**PROBLEM TO WORK ON**. Entries follow. Give back exactly the lines starting at the one containing "en cuanto al" and ending at the one containing "Felices son tus", and no other lines.

**DATA FOR PROCESSING**.
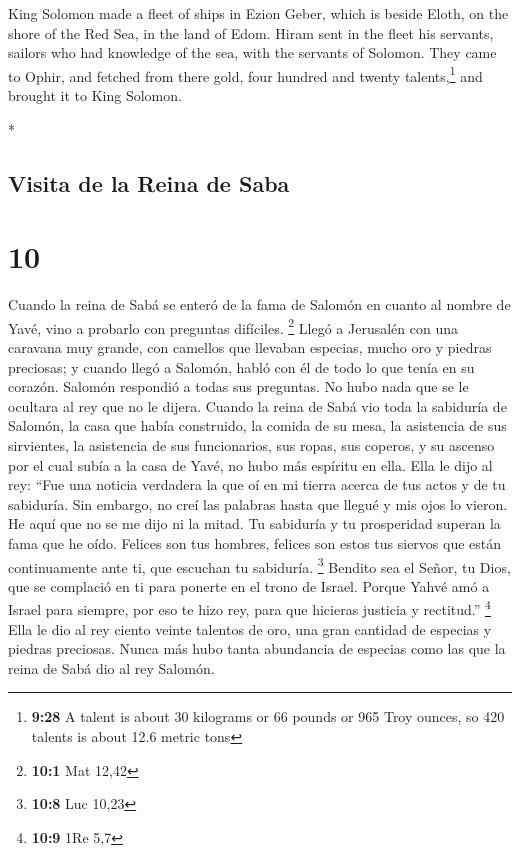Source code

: \begin{paracol}{2}
\begin{otherlanguage}{english}
 King Solomon made a fleet of ships in Ezion Geber, which
is beside Eloth, on the shore of the Red Sea, in the land of Edom.
 Hiram sent in the fleet his servants, sailors who had
knowledge of the sea, with the servants of Solomon.  They
came to Ophir, and fetched from there gold, four hundred and twenty
talents,\footnote{\textbf{9:28} A talent is about 30 kilograms or 66
  pounds or 965 Troy ounces, so 420 talents is about 12.6 metric tons}
and brought it to King Solomon.

\end{otherlanguage}

\switchcolumn[0]*

\hypertarget{visita-de-la-reina-de-saba}{%
\subsection{Visita de la Reina de
Saba}\label{visita-de-la-reina-de-saba}}

\hypertarget{section-18}{%
\section{10}\label{section-18}}

 Cuando la reina de Sabá se enteró de la fama de Salomón
en cuanto al nombre de Yavé, vino a probarlo con preguntas difíciles.
\footnote{\textbf{10:1} Mat 12,42}  Llegó a Jerusalén con
una caravana muy grande, con camellos que llevaban especias, mucho oro y
piedras preciosas; y cuando llegó a Salomón, habló con él de todo lo que
tenía en su corazón.  Salomón respondió a todas sus
preguntas. No hubo nada que se le ocultara al rey que no le dijera.
 Cuando la reina de Sabá vio toda la sabiduría de Salomón,
la casa que había construido,  la comida de su mesa, la
asistencia de sus sirvientes, la asistencia de sus funcionarios, sus
ropas, sus coperos, y su ascenso por el cual subía a la casa de Yavé, no
hubo más espíritu en ella.  Ella le dijo al rey: ``Fue una
noticia verdadera la que oí en mi tierra acerca de tus actos y de tu
sabiduría.  Sin embargo, no creí las palabras hasta que
llegué y mis ojos lo vieron. He aquí que no se me dijo ni la mitad. Tu
sabiduría y tu prosperidad superan la fama que he oído. 
Felices son tus hombres, felices son estos tus siervos que están
continuamente ante ti, que escuchan tu sabiduría. \footnote{\textbf{10:8}
  Luc 10,23}  Bendito sea el Señor, tu Dios, que se
complació en ti para ponerte en el trono de Israel. Porque Yahvé amó a
Israel para siempre, por eso te hizo rey, para que hicieras justicia y
rectitud.'' \footnote{\textbf{10:9} 1Re 5,7}  Ella le dio
al rey ciento veinte talentos de oro, una gran cantidad de especias y
piedras preciosas. Nunca más hubo tanta abundancia de especias como las
que la reina de Sabá dio al rey Salomón.


\end{paracol}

**TASK RESPONSE**.
en cuanto al nombre de Yavé, vino a probarlo con preguntas difíciles.
\footnote{\textbf{10:1} Mat 12,42}  Llegó a Jerusalén con
una caravana muy grande, con camellos que llevaban especias, mucho oro y
piedras preciosas; y cuando llegó a Salomón, habló con él de todo lo que
tenía en su corazón.  Salomón respondió a todas sus
preguntas. No hubo nada que se le ocultara al rey que no le dijera.
 Cuando la reina de Sabá vio toda la sabiduría de Salomón,
la casa que había construido,  la comida de su mesa, la
asistencia de sus sirvientes, la asistencia de sus funcionarios, sus
ropas, sus coperos, y su ascenso por el cual subía a la casa de Yavé, no
hubo más espíritu en ella.  Ella le dijo al rey: ``Fue una
noticia verdadera la que oí en mi tierra acerca de tus actos y de tu
sabiduría.  Sin embargo, no creí las palabras hasta que
llegué y mis ojos lo vieron. He aquí que no se me dijo ni la mitad. Tu
sabiduría y tu prosperidad superan la fama que he oído. 
Felices son tus hombres, felices son estos tus siervos que están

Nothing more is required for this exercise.